# FOTAS 2014 Convention San Antonio Texas



## chrislewistx (Jun 8, 2012)

Just a reminder that the FOTAS 2014 convention will be held at the Schertz Community Center, just outside San Antonio, October 24-26th. The only part of the convention that costs is the Banquet, and tickets need to be bought online. The Banquet will be held Saturday night and includes dinner, awards presentations, and the funny money CARES auction. When entering the banquet you will be given some funny money, and then have opportunities to earn more funny money before the auction. Then you use the funny money to bid on fish during the CARES auction. So in other words, FREE FISH!! Tickets for the banquet have to be ordered online before the convention. Hence it is suggested to order now before they sell out.http://candrtropicals.com/FOTASHCCC/banquetawards.html

The rest of the weekend is free and includes the following activities. 
https://www.facebook.com/groups/485957431518245/
Friday
Noon Show and Vendor setup (facility not open to the public).
1:00 PM The search for Pleco's Snorkel excrusion. Hinman Island Park New Braunfels. http://www.nbtexas.org/index.aspx?NID=404
Contact Clay Trachtman at [email protected] for more information.
5:00 PM Facility open to all. 1400 Schertz Parkway, Schertz TX.
5:30 PM Pam Chin - Why I am Stuck in a Tanganyikan Rift
7:00 PM San Antonio Aquatic Plant Club - Planted tank build
8:00 PM Steve Edie's Aquatic Knowledge Challenge.
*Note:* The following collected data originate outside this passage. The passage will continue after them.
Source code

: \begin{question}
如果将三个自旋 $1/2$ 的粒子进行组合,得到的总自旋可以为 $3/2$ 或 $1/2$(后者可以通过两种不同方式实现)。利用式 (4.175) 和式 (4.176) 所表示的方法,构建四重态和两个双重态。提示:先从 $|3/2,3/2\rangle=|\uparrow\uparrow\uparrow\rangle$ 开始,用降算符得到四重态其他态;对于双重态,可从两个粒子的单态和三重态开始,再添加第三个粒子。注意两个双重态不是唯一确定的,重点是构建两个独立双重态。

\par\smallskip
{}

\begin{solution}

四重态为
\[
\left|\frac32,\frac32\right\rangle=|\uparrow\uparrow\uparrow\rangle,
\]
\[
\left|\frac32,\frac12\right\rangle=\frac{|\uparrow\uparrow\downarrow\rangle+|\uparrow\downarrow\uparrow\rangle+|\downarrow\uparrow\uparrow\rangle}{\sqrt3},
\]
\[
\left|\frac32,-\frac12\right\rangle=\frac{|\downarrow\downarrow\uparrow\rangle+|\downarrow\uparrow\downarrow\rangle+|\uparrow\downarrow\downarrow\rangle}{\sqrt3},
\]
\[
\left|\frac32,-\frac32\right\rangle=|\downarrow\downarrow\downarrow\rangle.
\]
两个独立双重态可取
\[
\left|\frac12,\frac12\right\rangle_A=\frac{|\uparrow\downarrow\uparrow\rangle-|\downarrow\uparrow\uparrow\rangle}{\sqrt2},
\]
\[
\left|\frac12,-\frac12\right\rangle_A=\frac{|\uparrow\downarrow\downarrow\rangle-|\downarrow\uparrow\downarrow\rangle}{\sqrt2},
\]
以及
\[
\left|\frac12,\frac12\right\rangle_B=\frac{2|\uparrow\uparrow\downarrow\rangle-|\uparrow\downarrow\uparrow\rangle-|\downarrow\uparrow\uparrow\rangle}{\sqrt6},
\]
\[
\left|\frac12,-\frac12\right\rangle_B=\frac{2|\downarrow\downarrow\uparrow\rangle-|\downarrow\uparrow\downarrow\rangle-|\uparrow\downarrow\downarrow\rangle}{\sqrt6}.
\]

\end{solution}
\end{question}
Eight club elimination contest
Saturday
9:00 AM FOTAS Board meeting
10:00 AM Steve Edie - Lake Tanganyika Cichlids 
11:30 AM Pam Chin - River Trip - Rio *****
1:00 PM Kathy England - Pond Plants
2:30 PM José M Gonzalez - Life on the edge, a perspective of Mexican and Malagasy endangered fish
6:00 PM FOTAS Banquet and Awards . *This is held at the venue across the parking lot from where the previous events were held*.
10:00 PM All exhibits, show entries etc. must be cleared from facility.
Sunday
9:00 AM Auction registration in the same building as the banquet is being held in.
11:00 AM All species auction begins.


----------